(Beginning of Data excerpts)

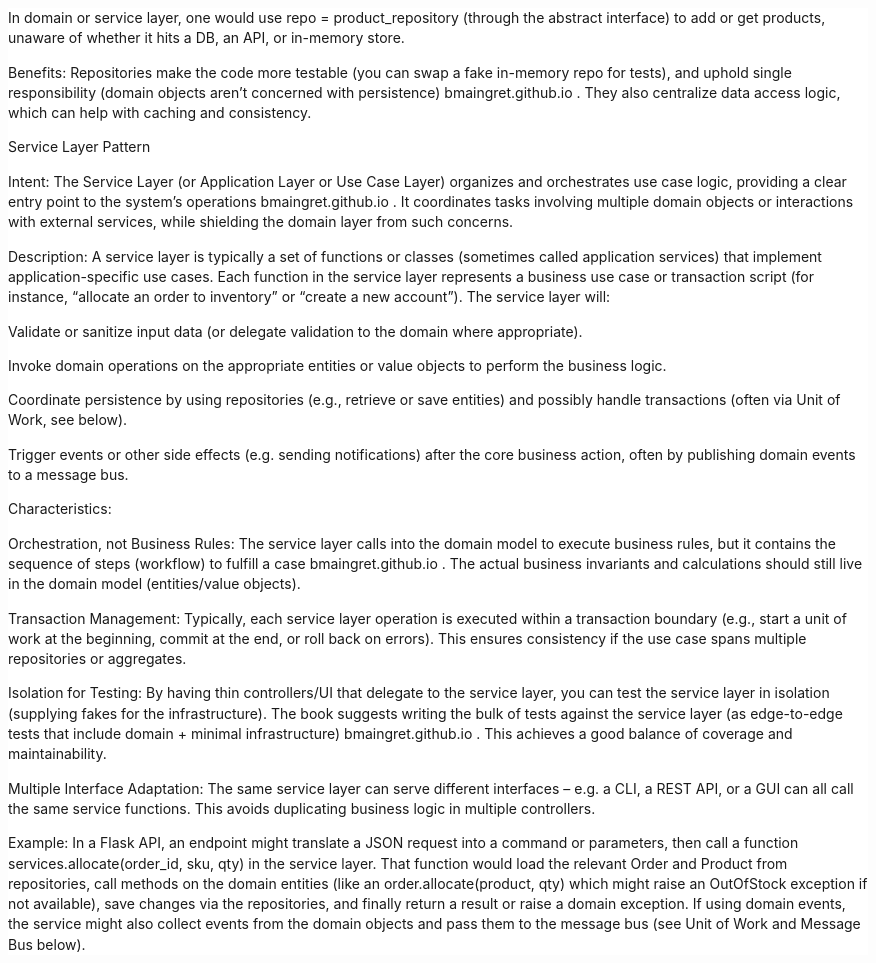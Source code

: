 
In domain or service layer, one would use repo = product_repository (through the abstract interface) to add or get products, unaware of whether it hits a DB, an API, or in-memory store.

Benefits: Repositories make the code more testable (you can swap a fake in-memory repo for tests), and uphold single responsibility (domain objects aren’t concerned with persistence)
bmaingret.github.io
. They also centralize data access logic, which can help with caching and consistency.

Service Layer Pattern

Intent: The Service Layer (or Application Layer or Use Case Layer) organizes and orchestrates use case logic, providing a clear entry point to the system’s operations
bmaingret.github.io
. It coordinates tasks involving multiple domain objects or interactions with external services, while shielding the domain layer from such concerns.

Description: A service layer is typically a set of functions or classes (sometimes called application services) that implement application-specific use cases. Each function in the service layer represents a business use case or transaction script (for instance, “allocate an order to inventory” or “create a new account”). The service layer will:

Validate or sanitize input data (or delegate validation to the domain where appropriate).

Invoke domain operations on the appropriate entities or value objects to perform the business logic.

Coordinate persistence by using repositories (e.g., retrieve or save entities) and possibly handle transactions (often via Unit of Work, see below).

Trigger events or other side effects (e.g. sending notifications) after the core business action, often by publishing domain events to a message bus.

Characteristics:

Orchestration, not Business Rules: The service layer calls into the domain model to execute business rules, but it contains the sequence of steps (workflow) to fulfill a case
bmaingret.github.io
. The actual business invariants and calculations should still live in the domain model (entities/value objects).

Transaction Management: Typically, each service layer operation is executed within a transaction boundary (e.g., start a unit of work at the beginning, commit at the end, or roll back on errors). This ensures consistency if the use case spans multiple repositories or aggregates.

Isolation for Testing: By having thin controllers/UI that delegate to the service layer, you can test the service layer in isolation (supplying fakes for the infrastructure). The book suggests writing the bulk of tests against the service layer (as edge-to-edge tests that include domain + minimal infrastructure)
bmaingret.github.io
. This achieves a good balance of coverage and maintainability.

Multiple Interface Adaptation: The same service layer can serve different interfaces – e.g. a CLI, a REST API, or a GUI can all call the same service functions. This avoids duplicating business logic in multiple controllers.

Example: In a Flask API, an endpoint might translate a JSON request into a command or parameters, then call a function services.allocate(order_id, sku, qty) in the service layer. That function would load the relevant Order and Product from repositories, call methods on the domain entities (like an order.allocate(product, qty) which might raise an OutOfStock exception if not available), save changes via the repositories, and finally return a result or raise a domain exception. If using domain events, the service might also collect events from the domain objects and pass them to the message bus (see Unit of Work and Message Bus below).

(End of Data excerpts)

Task prompt
Scan the entries above for the word "appropriate", then copy every line in which it occurs.

Answer to the problem
Validate or sanitize input data (or delegate validation to the domain where appropriate).
Invoke domain operations on the appropriate entities or value objects to perform the business logic.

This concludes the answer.